The Montessori Method
The Montessori teaching method aims at developing each child’s potential and encouraging his or her personal development and fulfilment. This educational approach is very individual in order to respect the rhythm, personality and needs of each child.
The classroom is carefully prepared and designed to offer the children multiple varied learning opportunities. Learning becomes exciting for the children because they are free to choose their own activities.
Maria Montessori observed that learning certain skills is easier and more pleasurable for children when taught during their "sensitive periods"- lapses of time which the child passes though as they grow. During these periods, the child feels a strong draw to a certain activity (counting, reading, writing, geography, etc.) and if he is allowed to fully explore the subject during that time, the results will be long-lasting and powerful.
As the child works by himself and for himself, he acquires more independence, while cultivating his curiosity and his natural desire to learn. He develops self-confidence and willpower.
The teachers use the Montessori material in the class, which is scientifically designed to be progressive and auto-correcting. The material is sensorial and allows the children to learn through hands-on experience. Maria Montessori observed that children’s intelligence is best developed through what they touch.
Classroom rules are essential and considered as Montessori work in their own right. Rules give the children structure, develop their sense of responsibility, help them organise their work and live harmoniously with others. The result is a calm, ordered, joyful atmosphere.
The Montessori method aims to unleash the maximum intellectual, physical, psychological and artistic potential of each child, via the material in the classroom and teaching staff. In her book "The absorbent Mind", Dr. Montessori writes, "The most important period of life is not the age of university studies, but the first one, the period from birth to age six. For that is the time when man’s intelligence itself, his greatest implement is being formed. But not only his intelligence; the full totality of his psychic powers. At no other age has the child greater need of an intelligent help, and any obstacle that impedes his creative work will lessen the chance he has of achieving perfection.”
One hundred years ago a young Italian woman devised a new approach to education based on a foundation of encouragement and respect.
Maria Montessori was born in 1870 in Italy, a country that at the time was especially conservative in its attitude towards women. Despite many obstacles, Montessori was the first Italian woman to become a doctor. She went on to teach at the medical school of the University of Rome, and, through its free clinics, came into frequent contact with the children of the poor. Through her work she became convinced that each and every child is born with an amazing human potential, which can develop only if adults provide children with the right stimulation during the first few years of life.

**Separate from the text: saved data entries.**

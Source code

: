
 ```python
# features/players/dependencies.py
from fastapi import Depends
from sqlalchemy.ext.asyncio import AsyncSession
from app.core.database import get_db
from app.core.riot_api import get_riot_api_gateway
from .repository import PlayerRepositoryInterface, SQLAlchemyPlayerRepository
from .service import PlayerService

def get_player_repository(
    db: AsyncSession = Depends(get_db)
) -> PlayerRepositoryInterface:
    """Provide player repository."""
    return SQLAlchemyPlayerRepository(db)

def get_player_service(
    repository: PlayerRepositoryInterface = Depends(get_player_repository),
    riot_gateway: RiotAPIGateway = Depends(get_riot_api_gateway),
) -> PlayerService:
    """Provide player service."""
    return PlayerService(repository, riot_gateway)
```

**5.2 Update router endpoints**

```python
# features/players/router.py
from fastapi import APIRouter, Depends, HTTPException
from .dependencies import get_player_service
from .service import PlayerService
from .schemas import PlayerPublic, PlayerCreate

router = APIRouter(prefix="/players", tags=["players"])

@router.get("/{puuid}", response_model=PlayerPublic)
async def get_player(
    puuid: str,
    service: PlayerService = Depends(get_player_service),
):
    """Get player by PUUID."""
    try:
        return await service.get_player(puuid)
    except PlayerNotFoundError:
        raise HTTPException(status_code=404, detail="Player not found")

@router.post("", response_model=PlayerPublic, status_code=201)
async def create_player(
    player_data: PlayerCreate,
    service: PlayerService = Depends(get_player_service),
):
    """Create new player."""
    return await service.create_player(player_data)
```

Anxious to prove her point, in 1907 Montessori started to oversee a nursery for working-class children who were too young to go to school. Located in one of Rome’s worst slums, this became her first Casa dei Bambini or "Children’s House". Growing up with little attention and in appalling conditions, many of the children who entered were aggressive, impatient, and disorderly.
Montessori began her work by teaching the older children how to help out with everyday tasks. To her amazement, three and four-year olds took great delight in learning practical living skills. Soon these children were taking care of the school, assisting with the preparation and serving of meals and helping to maintain a spotless environment. Their behaviour changed from that of street urchins running wild to models of grace and courtesy.
Montessori recognized that little children experience a sense of frustration in an adult-sized world, so she had miniature jugs and bowls prepared and found knives that fit into a child’s tiny hand. She had carpenters build child-size tables and chairs that were light enough for children to move without adult help. The children loved to sit on the floor, so she gave them little rugs to define their work areas and they quickly learned to walk carefully around the rugs rather than disrupt each other’s work.
After spending countless hours observing and interacting with children, Montessori concluded that they pass through a number of developmental stages, each one being characterized by specific inclinations, interests, and ways of thinking. She found that children have their own logic at each stage of development, along with certain preferred activities and natural tendencies in behaviour.
She observed how children respond to a calm and orderly environment in which everything has its allocated place. She watched the children learn to control their movements and noted their dislike of the way the calm was disturbed when they stumbled or dropped something. She gave them the opportunity to develop their sense of independence and recognized their increasing levels of self-respect and confidence as they were taught to do things for themselves.
The first children’s house received instant acclaim and interest surged around the world. As an internationally respected scientist, Montessori had a rare credibility and she captured the interest of national leaders and scientists, labour leaders and factory owners, teachers and mothers. She gave up her medical practice to devote her energy to overseeing the spread of Montessori schools around the world. A tireless advocate for the rights and intellectual potential of all children, she continued to develop programmes such as "Education and Peace" until her death in 1952.
Montessori’s work lives on today. There are now over 22 000 Montessori schools on 6 continents. Many well-known figures have attended a Montessori establishment, like the founders of Google for example.
Her systematic approach can be replicated and sustained in almost any situation. Some people are attracted to the calm, responsible behaviour shown by these students, and appreciate their love for learning. Others applaud the freedom, spontaneity, and independence that Montessori gives young children.
Excerpt of Tim Seldon’s "How to Raise an Amazing Child the Montessori Way."